George Pelecanos
Shame the Devil
WASHINGTON, D.C.
JULY 1995
ONE
The car was a boxy late-model Ford sedan, white over black, innocuous bordering on invisible, and very fast. It had been a sheriff’s vehicle originally, bought at auction in Tennessee, and further modified for speed.
The car rolled north on Wisconsin beneath a blazing white sun. The men inside wore long-sleeved shirts, tails out. Their shirtfronts were spotted with sweat and their backs were slick with it. The black vinyl on which they sat was hot to the touch. From the passenger seat, Frank Farrow studied the street. The sidewalks were empty. Foreign-made automobiles moved along quietly, their occupants cool and cocooned. Heat mirage shimmered up off asphalt. The city was narcotized – it was that kind of summer day.
“Quebec,” said Richard Farrow, his gloved hands clutching the wheel. He pushed his aviator shades back up over the bridge of his nose, and as they neared the next cross street he said, “Upton.”
“You’ve got Thirty-ninth up ahead,” said Frank. “You want to take that shoot-off, just past Van Ness.”
“I know it,” said Richard. “You don’t have to tell me again because I know.”
“Take it easy, Richard.”
“All right.”
In the backseat, Roman Otis softly sang the first verse to “One in a Million You,” raising his voice just a little to put the full Larry Graham inflection into the chorus.

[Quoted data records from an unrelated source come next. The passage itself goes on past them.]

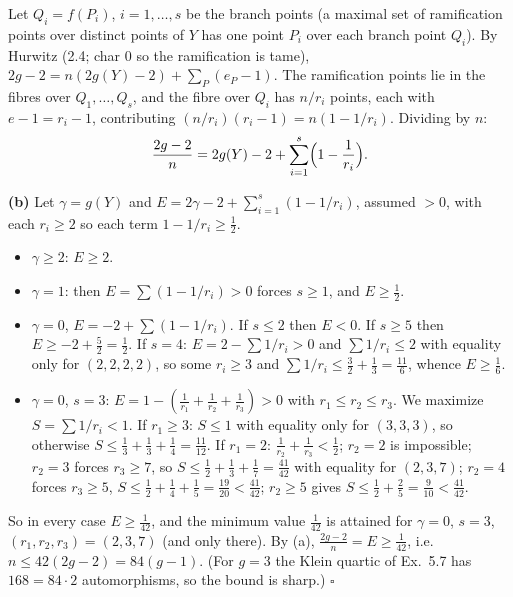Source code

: \documentclass[11pt]{article}
\begin{document}
Let $Q_i=f(P_i)$, $i=1,\dots,s$ be the branch points (a maximal set of ramification points over distinct points of $Y$ has one point $P_i$ over each branch point $Q_i$). By Hurwitz (2.4; char $0$ so the ramification is tame), $2g-2=n(2g(Y)-2)+\sum_P(e_P-1)$. The ramification points lie in the fibres over $Q_1,\dots,Q_s$, and the fibre over $Q_i$ has $n/r_i$ points, each with $e-1=r_i-1$, contributing $(n/r_i)(r_i-1)=n(1-1/r_i)$. Dividing by $n$:
\[
\frac{2g-2}n=2g(Y)-2+\sum_{i=1}^s\Bigl(1-\frac1{r_i}\Bigr).
\]

\textbf{(b)} Let $\gamma=g(Y)$ and $E=2\gamma-2+\sum_{i=1}^s(1-1/r_i)$, assumed $>0$, with each $r_i\ge2$ so each term $1-1/r_i\ge\frac12$.
\begin{itemize}
\item $\gamma\ge2$: $E\ge2$.
\item $\gamma=1$: then $E=\sum(1-1/r_i)>0$ forces $s\ge1$, and $E\ge\frac12$.
\item $\gamma=0$, $E=-2+\sum(1-1/r_i)$. If $s\le2$ then $E<0$. If $s\ge5$ then $E\ge-2+\frac52=\frac12$. If $s=4$: $E=2-\sum1/r_i>0$ and $\sum1/r_i\le2$ with equality only for $(2,2,2,2)$, so some $r_i\ge3$ and $\sum1/r_i\le\frac32+\frac13=\frac{11}6$, whence $E\ge\frac16$.
\item $\gamma=0$, $s=3$: $E=1-(\frac1{r_1}+\frac1{r_2}+\frac1{r_3})>0$ with $r_1\le r_2\le r_3$. We maximize $S=\sum1/r_i<1$. If $r_1\ge3$: $S\le1$ with equality only for $(3,3,3)$, so otherwise $S\le\frac13+\frac13+\frac14=\frac{11}{12}$. If $r_1=2$: $\frac1{r_2}+\frac1{r_3}<\frac12$; $r_2=2$ is impossible; $r_2=3$ forces $r_3\ge7$, so $S\le\frac12+\frac13+\frac17=\frac{41}{42}$ with equality for $(2,3,7)$; $r_2=4$ forces $r_3\ge5$, $S\le\frac12+\frac14+\frac15=\frac{19}{20}<\frac{41}{42}$; $r_2\ge5$ gives $S\le\frac12+\frac25=\frac9{10}<\frac{41}{42}$.
\end{itemize}
So in every case $E\ge\frac1{42}$, and the minimum value $\frac1{42}$ is attained for $\gamma=0$, $s=3$, $(r_1,r_2,r_3)=(2,3,7)$ (and only there). By (a), $\frac{2g-2}n=E\ge\frac1{42}$, i.e.\ $n\le42(2g-2)=84(g-1)$. (For $g=3$ the Klein quartic of Ex.~5.7 has $168=84\cdot2$ automorphisms, so the bound is sharp.) \hfill$\square$
\end{document}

He had heard the single on WHUR earlier that morning, and the tune would not leave his head.
The Ford passed through the intersection at Upton.
Otis looked down at his lap, where the weight of his shotgun had begun to etch a deep wrinkle in his linen slacks. Well, he should have known it. All you had to do was look at linen to make it wrinkle, that was a plain fact. Still, a man needed to have a certain kind of style to him when he left the house for work. Otis placed the sawed-off on the floor, resting its stock across the toes of his lizard-skin monk straps. He glanced at the street-bought Rolex strapped to his left wrist: five minutes past ten A.M.